Hay personas que se resisten a dejar que sea Dios mismo quien santifique su nombre, y tratan de imponer al mundo la santificación del nombre de Dios. A este grupo de personas pertenecen los terroristas islámicos, y algunos judíos radicales en Israel; también algunos católicos en España, partidarios de estorbar el derecho a la libertad religiosa. Y, lamentablemente, también algunos cristianos y políticos evangélicos en otros lugares del mundo.

Todas estas personas tienen en común que por sus acciones, generalmente intolerantes, violentas y homicidas, pretenden imponer por la fuerza la santificación del nombre de Dios en nuestro mundo.

En dos mil años de cristianismo hemos podido constatar que en cualquier lugar del mundo donde los hombres tratan de imponer la santidad del nombre de Dios, surge la represión, el sufrimiento y la muerte. De esta manera, el nombre de Dios es profanado, aunque la intención inicial fuera otra. Ante esta sinrazón, Jesús nos enseña a orar, diciendo: Padre celestial, santifica tú mismo tu nombre.

Nosotros, pues, santificamos el nombre de Dios cuando se lo pedimos en oración. Cuando pedimos algo a Dios en oración partimos de la base de que Dios puede hacer lo que nosotros no somos capaces de hacer de manera suficiente por nosotros mismos.

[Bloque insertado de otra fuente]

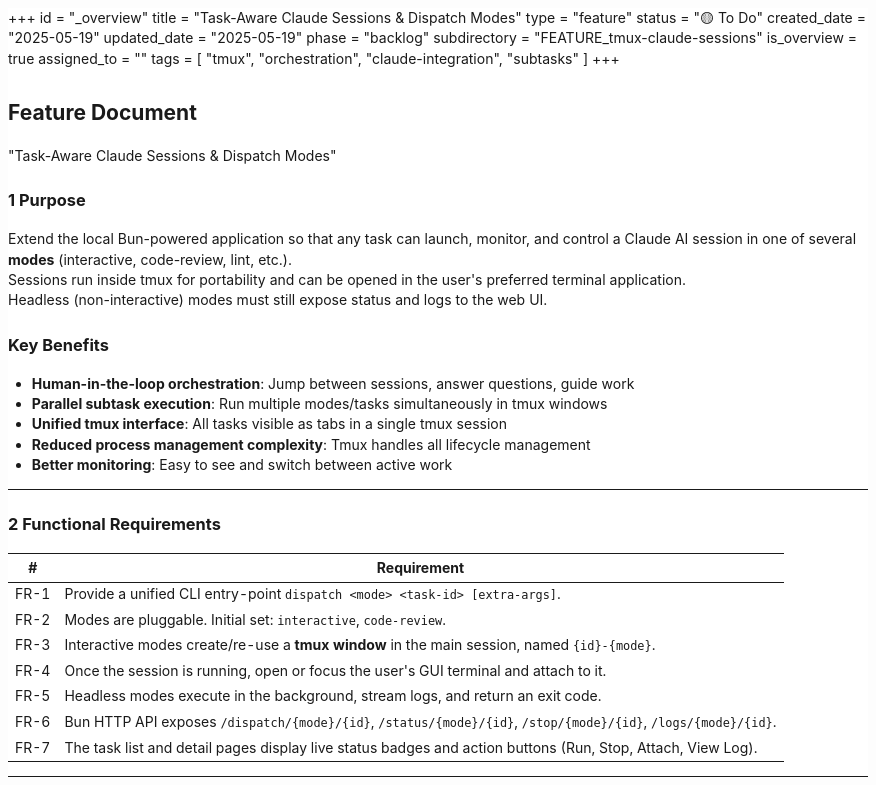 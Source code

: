 +++
id = "_overview"
title = "Task-Aware Claude Sessions & Dispatch Modes"
type = "feature"
status = "🟡 To Do"
created_date = "2025-05-19"
updated_date = "2025-05-19"
phase = "backlog"
subdirectory = "FEATURE_tmux-claude-sessions"
is_overview = true
assigned_to = ""
tags = [ "tmux", "orchestration", "claude-integration", "subtasks" ]
+++

## Feature Document  
"Task-Aware Claude Sessions & Dispatch Modes"

### 1 Purpose
Extend the local Bun-powered application so that any task can launch, monitor, and control a Claude AI session in one of several **modes** (interactive, code-review, lint, etc.).  
Sessions run inside tmux for portability and can be opened in the user's preferred terminal application.  
Headless (non-interactive) modes must still expose status and logs to the web UI.

### Key Benefits
- **Human-in-the-loop orchestration**: Jump between sessions, answer questions, guide work
- **Parallel subtask execution**: Run multiple modes/tasks simultaneously in tmux windows
- **Unified tmux interface**: All tasks visible as tabs in a single tmux session
- **Reduced process management complexity**: Tmux handles all lifecycle management
- **Better monitoring**: Easy to see and switch between active work

---

### 2 Functional Requirements

| # | Requirement |
|---|-------------|
| FR-1 | Provide a unified CLI entry-point `dispatch <mode> <task-id> [extra-args]`. |
| FR-2 | Modes are pluggable. Initial set: `interactive`, `code-review`. |
| FR-3 | Interactive modes create/re-use a **tmux window** in the main session, named `{id}-{mode}`. |
| FR-4 | Once the session is running, open or focus the user's GUI terminal and attach to it. |
| FR-5 | Headless modes execute in the background, stream logs, and return an exit code. |
| FR-6 | Bun HTTP API exposes `/dispatch/{mode}/{id}`, `/status/{mode}/{id}`, `/stop/{mode}/{id}`, `/logs/{mode}/{id}`. |
| FR-7 | The task list and detail pages display live status badges and action buttons (Run, Stop, Attach, View Log). |

---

Santificar es algo que, en principio, sólo puede hacer Dios. Lo indica la propia forma verbal de la petición: Santificado sea tu nombre. Se trata del “pasivo divino” que usaba Israel para referirse a Dios sin nombrarlo (Oísteis que fue dicho -que Dios dijo-: No matarás).

De manera que estamos pidiendo que sea el mismo Dios quien santifique su nombre, tal como prometió a los israelitas: Y santificaré mi santo nombre, profanado entre las naciones, el cual profanasteis vosotros en medio de ellas; y sabrán las naciones que yo soy Jehová, dice Jehová el Señor, cuando sea santificado en vosotros delante de ellos (Ezequiel 36:23).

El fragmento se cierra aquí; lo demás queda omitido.